Most of Lydia’s family, and that included me, Maurey, and Shannon, believed quite firmly that if Lydia had kept her mouth shut, the FBI and Secret Service would not have even been looking for her. But she made herself such a high-profile fugitive that they had to track her down and prosecute. It wasn’t just
Harper’s
. Lydia wrote scores of “Nonnie, nonnie, can’t-catch-me” articles. She wrote so many letters to the editor that they were collected into a book called
Notes from the Underground
.
It wasn’t a bestseller, but every review used the term
cult following
. Lydia always did want a cult following.

***

Gilia answered the phone on the third ring. She held the receiver so Esther could hear the conversation, but Esther was more interested in eating an earring.

Gilia said, “What?”

She listened a few moments and became just distracted enough for Esther to hook a finger in the earring and pull. “Ouch!” Gilia yelped. She said into the phone, “No, not you. My ear.”
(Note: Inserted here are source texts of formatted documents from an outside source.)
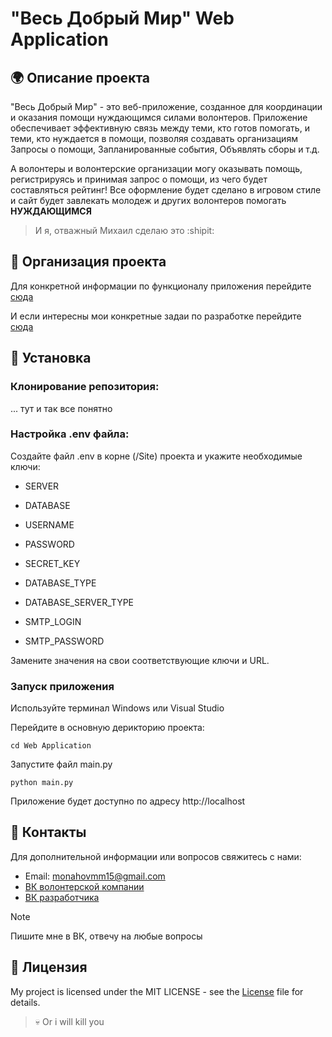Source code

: # "Весь Добрый Мир" Web Application

## 🌍 Описание проекта

"Весь Добрый Мир" - это веб-приложение, созданное для координации и оказания помощи нуждающимся силами волонтеров. Приложение обеспечивает эффективную связь между теми, кто готов помогать, и теми, кто нуждается в помощи, позволяя создавать организациям Запросы о помощи, Запланированные события, Объявлять сборы и т.д.

А волонтеры и волонтерские организации могу оказывать помощь, регистрируясь и принимая запрос о помощи, из чего будет составляться рейтинг!
Все оформление будет сделано в игровом стиле и сайт будет завлекать молодеж и других волонтеров помогать **НУЖДАЮЩИМСЯ**

> И я, отважный Михаил сделаю это :shipit:

## 🚧 Организация проекта

Для конкретной информации по функционалу приложения перейдите [сюда](Организация%20проекта/Функционал.txt)

И если интересны мои конкретные задаи по разработке перейдите [сюда](Организация%20проекта/Задачи.txt)

## 🚀 Установка

### Клонирование репозитория:

... тут и так все понятно

### Настройка .env файла:

Создайте файл .env в корне (/Site) проекта и укажите необходимые ключи:

- SERVER
- DATABASE
- USERNAME
- PASSWORD

- SECRET_KEY

- DATABASE_TYPE
- DATABASE_SERVER_TYPE

- SMTP_LOGIN
- SMTP_PASSWORD

Замените значения на свои соответствующие ключи и URL.

### Запуск приложения

Используйте терминал Windows или Visual Studio

Перейдите в основную дерикторию проекта:
```
cd Web Application
```

Запустите файл main.py
```
python main.py
```
Приложение будет доступно по адресу http://localhost

## 🧭 Контакты

Для дополнительной информации или вопросов свяжитесь с нами:

- Email: monahovmm15@gmail.com
- [ВК волонтерской компании](https://vk.com/unitedworld21)
- [ВК разработчика](https://vk.com/monahovmm)

> [!NOTE]
> Пишите мне в ВК, отвечу на любые вопросы

## 🍪 Лицензия

My project is licensed under the MIT LICENSE - see the [License](LICENSE) file for details.

> :skull: Or i will kill you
She listened a few more moments, then hung up.

She found me in the library with Eden Rae and Honor, where we were going over Eden’s release documents. I was explaining blind adoptions.

“These papers say I can’t tell you where the baby goes, and when he or she gets old enough to come looking, I can’t tell him or her who you are.”

Eden didn’t comment. The process depressed her no end.

“Of course,” I went on, “laws change. What’s right and legal now may not be right and legal in twenty years. There’s always the chance of this child showing up on your door, so I would advise against keeping secrets from your future husband.”

Eden said, “Future husband, my ass.”

Gilia interrupted from the doorway. “The sheriff called. Your mother trashed Zion Hardware.”

I looked up from the papers. “Trashed?”

“Mangum says a bomb would have been more delicate.”

“Jesus,” Eden said. “You come from a violent family.”

Gilia said, “He wants you down there right away. Says he’ll have to stun gun her if she doesn’t mellow out.”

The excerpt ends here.